To determine if thecal cells of rat preovulatory (PO) follicles become functionally luteinized, theca from small antral (SA) and PO follicles were isolated before and 8 h after iv injection of an ovulatory dose (10 IU) of hCG. Thecal explants were cultured for 30 days in Dulbecco's Modified Eagle's Medium-Ham's F-12 medium containing 1% fetal calf serum (FCS) with or without 5 ng/ml ovine LH or 10 microM forskolin. Whereas theca from SA, hCG-treated SA, and PO follicles were dependent on LH or forskolin to maintain progesterone (greater than 10 ng/ml) and androstenedione (greater than 10 ng/ml) accumulation, luteinizing theca (hCG-treated PO) accumulated more than 10 ng/ml progesterone and more than 2 ng/ml androstenedione with or without LH or forskolin for 30 days. Granulosa cells were isolated from these same follicles and cultured under similar conditions, including 10 ng/ml testosterone and 25 ng/ml ovine FSH. Only granulosa cells isolated from luteinizing follicles (hCG-treated PO) maintained progesterone (greater than 20 ng/ml) and estradiol (10 ng/ml) accumulation with or without FSH or forskolin for 30 days.

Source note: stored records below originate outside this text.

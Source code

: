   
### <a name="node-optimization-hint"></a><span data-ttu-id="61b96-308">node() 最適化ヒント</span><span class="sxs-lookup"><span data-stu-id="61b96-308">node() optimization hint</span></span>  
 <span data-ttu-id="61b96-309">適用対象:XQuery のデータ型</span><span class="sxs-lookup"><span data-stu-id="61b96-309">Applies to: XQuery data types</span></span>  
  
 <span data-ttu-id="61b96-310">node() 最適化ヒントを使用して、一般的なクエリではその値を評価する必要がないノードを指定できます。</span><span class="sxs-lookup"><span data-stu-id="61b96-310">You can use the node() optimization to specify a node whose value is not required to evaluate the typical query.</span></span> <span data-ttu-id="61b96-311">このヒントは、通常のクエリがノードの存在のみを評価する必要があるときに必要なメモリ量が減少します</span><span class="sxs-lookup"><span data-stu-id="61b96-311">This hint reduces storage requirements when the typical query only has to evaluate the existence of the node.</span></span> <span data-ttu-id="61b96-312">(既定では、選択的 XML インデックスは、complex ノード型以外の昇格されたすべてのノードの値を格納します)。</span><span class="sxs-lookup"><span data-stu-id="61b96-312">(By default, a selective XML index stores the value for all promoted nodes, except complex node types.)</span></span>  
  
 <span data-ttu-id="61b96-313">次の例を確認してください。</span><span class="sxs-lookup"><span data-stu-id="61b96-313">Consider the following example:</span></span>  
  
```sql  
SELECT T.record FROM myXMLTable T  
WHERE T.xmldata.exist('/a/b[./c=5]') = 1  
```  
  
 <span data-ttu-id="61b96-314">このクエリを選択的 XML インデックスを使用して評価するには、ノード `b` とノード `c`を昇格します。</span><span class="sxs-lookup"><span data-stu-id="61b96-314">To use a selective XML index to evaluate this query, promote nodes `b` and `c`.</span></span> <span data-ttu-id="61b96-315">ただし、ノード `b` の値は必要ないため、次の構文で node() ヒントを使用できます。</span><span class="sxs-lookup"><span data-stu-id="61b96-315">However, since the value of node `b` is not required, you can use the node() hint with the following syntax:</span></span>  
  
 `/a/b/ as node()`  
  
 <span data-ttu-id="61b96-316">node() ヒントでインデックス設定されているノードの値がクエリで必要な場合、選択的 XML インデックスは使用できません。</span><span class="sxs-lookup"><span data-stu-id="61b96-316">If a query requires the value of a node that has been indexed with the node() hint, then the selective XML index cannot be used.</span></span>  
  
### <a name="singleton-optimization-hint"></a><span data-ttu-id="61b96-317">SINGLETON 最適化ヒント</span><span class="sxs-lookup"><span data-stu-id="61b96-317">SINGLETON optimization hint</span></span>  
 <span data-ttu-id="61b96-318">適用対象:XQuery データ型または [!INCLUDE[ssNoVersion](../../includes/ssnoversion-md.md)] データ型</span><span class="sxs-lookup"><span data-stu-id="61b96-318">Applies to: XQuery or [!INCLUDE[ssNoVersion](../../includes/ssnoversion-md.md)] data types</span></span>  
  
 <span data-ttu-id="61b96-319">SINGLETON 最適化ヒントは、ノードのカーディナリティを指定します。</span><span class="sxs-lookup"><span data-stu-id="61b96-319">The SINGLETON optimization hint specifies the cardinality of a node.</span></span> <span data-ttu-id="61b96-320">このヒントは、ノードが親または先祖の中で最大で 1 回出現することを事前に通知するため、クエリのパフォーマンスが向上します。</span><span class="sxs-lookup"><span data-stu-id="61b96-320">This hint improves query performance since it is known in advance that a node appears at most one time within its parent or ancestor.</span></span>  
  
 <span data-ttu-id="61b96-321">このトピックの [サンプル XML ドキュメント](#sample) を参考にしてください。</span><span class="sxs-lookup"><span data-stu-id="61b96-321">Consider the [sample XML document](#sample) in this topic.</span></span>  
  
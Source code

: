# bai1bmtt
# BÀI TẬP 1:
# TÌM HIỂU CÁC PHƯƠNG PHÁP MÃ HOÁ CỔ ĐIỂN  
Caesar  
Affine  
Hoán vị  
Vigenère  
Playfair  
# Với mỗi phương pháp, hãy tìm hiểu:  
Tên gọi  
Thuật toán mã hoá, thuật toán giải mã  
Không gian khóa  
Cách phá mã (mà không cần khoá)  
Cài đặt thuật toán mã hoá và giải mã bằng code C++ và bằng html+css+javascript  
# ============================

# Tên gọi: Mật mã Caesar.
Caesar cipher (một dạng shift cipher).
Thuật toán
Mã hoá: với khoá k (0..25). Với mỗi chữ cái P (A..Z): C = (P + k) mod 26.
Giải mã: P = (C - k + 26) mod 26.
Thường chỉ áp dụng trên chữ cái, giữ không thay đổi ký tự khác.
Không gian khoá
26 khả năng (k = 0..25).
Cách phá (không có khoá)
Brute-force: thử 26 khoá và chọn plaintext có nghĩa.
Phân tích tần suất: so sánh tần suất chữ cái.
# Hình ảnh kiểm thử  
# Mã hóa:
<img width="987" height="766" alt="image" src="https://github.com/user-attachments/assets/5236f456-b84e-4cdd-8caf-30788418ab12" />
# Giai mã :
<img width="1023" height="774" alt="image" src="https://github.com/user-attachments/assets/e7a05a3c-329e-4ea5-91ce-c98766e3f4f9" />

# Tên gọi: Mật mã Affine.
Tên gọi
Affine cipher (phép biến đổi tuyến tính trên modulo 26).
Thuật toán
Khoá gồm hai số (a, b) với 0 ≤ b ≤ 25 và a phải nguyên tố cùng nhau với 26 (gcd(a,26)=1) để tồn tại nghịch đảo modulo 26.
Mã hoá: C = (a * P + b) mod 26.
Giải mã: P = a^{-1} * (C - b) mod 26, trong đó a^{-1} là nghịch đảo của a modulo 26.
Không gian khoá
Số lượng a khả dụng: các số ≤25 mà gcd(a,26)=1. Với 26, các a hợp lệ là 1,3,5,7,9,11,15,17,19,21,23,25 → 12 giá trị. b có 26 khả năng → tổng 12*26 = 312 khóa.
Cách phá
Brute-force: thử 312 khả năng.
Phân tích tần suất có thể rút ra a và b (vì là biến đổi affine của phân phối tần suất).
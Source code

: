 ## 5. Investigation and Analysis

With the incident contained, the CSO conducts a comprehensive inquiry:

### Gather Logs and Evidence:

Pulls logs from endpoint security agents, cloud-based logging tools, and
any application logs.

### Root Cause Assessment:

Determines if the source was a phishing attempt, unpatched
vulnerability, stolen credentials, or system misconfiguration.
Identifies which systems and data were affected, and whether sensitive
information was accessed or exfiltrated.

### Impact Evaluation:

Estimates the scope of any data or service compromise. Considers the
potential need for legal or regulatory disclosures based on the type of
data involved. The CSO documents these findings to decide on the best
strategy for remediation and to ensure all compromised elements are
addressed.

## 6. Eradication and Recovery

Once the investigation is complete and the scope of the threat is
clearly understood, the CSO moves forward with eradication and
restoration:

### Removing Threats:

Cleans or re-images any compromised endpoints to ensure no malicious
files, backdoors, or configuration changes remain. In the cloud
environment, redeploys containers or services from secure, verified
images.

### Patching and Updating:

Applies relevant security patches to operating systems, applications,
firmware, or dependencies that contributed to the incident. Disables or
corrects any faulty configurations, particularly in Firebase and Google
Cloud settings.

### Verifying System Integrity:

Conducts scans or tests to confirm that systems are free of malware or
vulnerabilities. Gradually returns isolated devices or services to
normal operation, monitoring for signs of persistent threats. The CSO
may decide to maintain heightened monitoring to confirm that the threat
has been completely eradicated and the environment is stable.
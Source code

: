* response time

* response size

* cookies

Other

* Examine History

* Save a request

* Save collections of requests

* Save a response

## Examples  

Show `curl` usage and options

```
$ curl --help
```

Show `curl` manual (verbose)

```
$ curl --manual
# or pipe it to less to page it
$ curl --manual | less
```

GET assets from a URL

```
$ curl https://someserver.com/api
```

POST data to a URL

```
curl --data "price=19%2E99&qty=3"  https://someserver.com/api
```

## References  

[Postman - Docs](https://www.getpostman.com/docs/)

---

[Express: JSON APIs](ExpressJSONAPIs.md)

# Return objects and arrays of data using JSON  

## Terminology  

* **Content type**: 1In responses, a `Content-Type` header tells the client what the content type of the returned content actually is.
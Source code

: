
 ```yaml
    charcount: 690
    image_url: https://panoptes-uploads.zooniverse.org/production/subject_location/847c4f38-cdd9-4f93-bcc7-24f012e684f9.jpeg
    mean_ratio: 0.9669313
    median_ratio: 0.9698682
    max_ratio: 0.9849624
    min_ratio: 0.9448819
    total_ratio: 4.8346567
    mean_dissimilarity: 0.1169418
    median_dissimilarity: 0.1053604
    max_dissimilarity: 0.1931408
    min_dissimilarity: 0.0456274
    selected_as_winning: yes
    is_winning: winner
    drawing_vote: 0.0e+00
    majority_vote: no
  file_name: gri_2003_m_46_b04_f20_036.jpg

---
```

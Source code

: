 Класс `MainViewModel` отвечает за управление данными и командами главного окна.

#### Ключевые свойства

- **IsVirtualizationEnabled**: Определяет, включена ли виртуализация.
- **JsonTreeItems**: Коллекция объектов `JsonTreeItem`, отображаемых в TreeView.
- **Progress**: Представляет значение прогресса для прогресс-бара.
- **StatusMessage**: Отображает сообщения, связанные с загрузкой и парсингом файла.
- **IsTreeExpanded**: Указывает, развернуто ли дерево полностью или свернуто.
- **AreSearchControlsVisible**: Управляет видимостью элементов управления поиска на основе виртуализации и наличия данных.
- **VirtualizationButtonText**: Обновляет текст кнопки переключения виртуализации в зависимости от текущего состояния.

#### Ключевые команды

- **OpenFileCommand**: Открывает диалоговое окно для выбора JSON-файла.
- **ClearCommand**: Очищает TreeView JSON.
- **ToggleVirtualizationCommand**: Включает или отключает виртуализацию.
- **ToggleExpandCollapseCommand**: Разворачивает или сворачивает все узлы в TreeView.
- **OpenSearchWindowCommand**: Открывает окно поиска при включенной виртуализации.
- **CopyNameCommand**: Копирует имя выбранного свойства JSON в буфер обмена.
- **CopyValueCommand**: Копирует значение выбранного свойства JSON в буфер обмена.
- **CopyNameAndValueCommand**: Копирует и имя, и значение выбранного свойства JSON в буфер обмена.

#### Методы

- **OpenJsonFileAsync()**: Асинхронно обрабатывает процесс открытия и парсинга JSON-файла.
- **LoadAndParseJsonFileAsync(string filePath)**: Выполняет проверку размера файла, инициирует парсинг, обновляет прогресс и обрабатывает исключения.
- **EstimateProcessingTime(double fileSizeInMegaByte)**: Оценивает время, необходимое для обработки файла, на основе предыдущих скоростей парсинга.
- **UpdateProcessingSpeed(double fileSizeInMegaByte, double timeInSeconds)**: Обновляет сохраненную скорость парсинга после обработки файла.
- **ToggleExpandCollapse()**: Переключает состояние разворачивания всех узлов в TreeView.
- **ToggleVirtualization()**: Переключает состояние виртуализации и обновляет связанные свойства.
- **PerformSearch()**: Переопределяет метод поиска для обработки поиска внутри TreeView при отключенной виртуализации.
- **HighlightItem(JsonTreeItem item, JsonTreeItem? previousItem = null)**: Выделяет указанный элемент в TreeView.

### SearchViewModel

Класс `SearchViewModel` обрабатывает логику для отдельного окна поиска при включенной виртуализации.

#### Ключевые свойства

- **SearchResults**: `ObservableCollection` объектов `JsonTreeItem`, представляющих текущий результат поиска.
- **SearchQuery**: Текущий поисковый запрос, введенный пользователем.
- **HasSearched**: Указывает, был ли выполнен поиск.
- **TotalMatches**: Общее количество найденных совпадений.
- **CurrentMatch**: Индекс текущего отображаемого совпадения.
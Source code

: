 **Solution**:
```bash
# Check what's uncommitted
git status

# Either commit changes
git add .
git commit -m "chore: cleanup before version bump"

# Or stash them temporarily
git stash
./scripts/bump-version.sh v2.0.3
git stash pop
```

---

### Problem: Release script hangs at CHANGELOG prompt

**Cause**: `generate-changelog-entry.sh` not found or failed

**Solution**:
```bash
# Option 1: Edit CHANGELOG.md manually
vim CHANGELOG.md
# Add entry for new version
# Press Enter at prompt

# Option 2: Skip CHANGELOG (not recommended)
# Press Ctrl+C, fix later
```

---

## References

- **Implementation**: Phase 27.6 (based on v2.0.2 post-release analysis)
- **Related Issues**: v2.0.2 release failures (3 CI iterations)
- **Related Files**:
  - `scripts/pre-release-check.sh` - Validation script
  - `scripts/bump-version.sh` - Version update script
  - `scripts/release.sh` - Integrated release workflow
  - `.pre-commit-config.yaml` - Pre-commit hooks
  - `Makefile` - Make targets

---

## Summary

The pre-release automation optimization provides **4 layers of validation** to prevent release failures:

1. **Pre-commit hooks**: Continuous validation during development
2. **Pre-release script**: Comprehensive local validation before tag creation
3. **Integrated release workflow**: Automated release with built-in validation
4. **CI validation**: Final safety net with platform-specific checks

Basal concentrations of cAMP were 5 to 10-fold higher in thecal and granulosa cells from luteinizing follicles than in these tissues isolated from SA or PO follicles. We conclude that thecal cells as well as granulosa cells of rat PO follicles respond to the LH/hCG surge by becoming functionally luteinized, less dependent on LH, and capable of maintaining an increased accumulation of basal cAMP. Furthermore, the data suggest that one luteinizing thecal explant produces a similar amount of progesterone as one follicle equivalent of luteinizing granulosa cells. Thus, luteinized theca have the potential of contributing significantly to progesterone secretion by the mature rat corpus luteum.